(Data supplied begins)

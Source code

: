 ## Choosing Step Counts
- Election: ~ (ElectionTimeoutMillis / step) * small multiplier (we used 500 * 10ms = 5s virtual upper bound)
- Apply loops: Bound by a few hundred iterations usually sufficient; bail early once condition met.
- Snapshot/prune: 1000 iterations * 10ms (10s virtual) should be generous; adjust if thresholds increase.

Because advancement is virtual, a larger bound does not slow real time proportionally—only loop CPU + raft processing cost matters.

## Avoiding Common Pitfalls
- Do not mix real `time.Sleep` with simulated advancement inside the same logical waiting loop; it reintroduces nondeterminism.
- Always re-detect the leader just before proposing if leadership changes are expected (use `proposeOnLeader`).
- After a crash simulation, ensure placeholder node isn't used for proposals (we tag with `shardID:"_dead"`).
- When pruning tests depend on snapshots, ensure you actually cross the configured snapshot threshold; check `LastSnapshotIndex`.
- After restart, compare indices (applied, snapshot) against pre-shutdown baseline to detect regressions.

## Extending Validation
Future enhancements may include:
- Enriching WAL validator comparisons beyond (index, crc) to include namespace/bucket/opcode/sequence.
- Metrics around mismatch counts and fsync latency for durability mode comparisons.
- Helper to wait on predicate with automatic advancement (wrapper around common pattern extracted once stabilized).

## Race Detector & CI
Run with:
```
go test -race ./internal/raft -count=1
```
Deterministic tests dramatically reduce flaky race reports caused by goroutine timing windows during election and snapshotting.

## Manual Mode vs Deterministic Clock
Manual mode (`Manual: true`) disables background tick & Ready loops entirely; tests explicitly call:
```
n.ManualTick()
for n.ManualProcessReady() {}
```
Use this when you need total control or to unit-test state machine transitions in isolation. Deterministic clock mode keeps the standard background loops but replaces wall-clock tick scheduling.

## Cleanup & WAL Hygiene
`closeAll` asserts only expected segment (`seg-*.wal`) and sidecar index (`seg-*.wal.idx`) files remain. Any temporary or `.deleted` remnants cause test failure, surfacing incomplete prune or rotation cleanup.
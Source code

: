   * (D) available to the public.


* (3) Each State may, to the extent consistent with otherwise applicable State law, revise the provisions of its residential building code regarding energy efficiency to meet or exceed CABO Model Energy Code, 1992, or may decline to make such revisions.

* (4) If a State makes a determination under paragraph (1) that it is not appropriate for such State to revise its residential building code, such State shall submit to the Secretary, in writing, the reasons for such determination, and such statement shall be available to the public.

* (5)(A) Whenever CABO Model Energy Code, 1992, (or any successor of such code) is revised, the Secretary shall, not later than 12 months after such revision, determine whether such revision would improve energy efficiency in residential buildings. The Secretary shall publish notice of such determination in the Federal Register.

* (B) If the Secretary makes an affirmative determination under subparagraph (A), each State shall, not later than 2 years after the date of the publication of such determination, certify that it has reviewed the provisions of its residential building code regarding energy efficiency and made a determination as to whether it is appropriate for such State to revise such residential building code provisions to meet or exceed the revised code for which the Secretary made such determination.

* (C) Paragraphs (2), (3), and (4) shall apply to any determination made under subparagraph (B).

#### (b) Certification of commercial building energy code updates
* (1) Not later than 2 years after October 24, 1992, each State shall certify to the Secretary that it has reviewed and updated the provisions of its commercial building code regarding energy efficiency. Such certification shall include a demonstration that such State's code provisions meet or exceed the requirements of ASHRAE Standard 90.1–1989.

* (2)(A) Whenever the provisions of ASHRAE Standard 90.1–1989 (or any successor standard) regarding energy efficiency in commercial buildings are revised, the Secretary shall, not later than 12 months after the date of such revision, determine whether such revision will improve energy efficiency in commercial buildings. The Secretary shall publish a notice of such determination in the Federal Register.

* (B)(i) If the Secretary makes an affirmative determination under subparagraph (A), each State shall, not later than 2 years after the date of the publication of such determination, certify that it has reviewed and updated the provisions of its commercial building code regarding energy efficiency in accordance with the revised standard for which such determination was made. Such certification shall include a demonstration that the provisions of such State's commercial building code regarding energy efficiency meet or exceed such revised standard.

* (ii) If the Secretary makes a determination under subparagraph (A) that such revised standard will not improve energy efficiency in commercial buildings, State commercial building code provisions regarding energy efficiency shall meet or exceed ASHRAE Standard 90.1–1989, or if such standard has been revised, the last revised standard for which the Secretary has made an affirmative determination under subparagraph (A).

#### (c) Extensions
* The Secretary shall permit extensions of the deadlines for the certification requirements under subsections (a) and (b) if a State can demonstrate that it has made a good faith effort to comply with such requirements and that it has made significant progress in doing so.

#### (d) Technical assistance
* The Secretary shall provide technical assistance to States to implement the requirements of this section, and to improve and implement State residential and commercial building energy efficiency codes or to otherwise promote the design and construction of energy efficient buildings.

(Data supplied ends)

Problem details -> Beginning at the first line above, repeat exactly until the line containing "## Avoiding Common Pitfalls", which is included.

Answer ->
Source code

: ## Choosing Step Counts
- Election: ~ (ElectionTimeoutMillis / step) * small multiplier (we used 500 * 10ms = 5s virtual upper bound)
- Apply loops: Bound by a few hundred iterations usually sufficient; bail early once condition met.
- Snapshot/prune: 1000 iterations * 10ms (10s virtual) should be generous; adjust if thresholds increase.

Because advancement is virtual, a larger bound does not slow real time proportionally—only loop CPU + raft processing cost matters.

## Avoiding Common Pitfalls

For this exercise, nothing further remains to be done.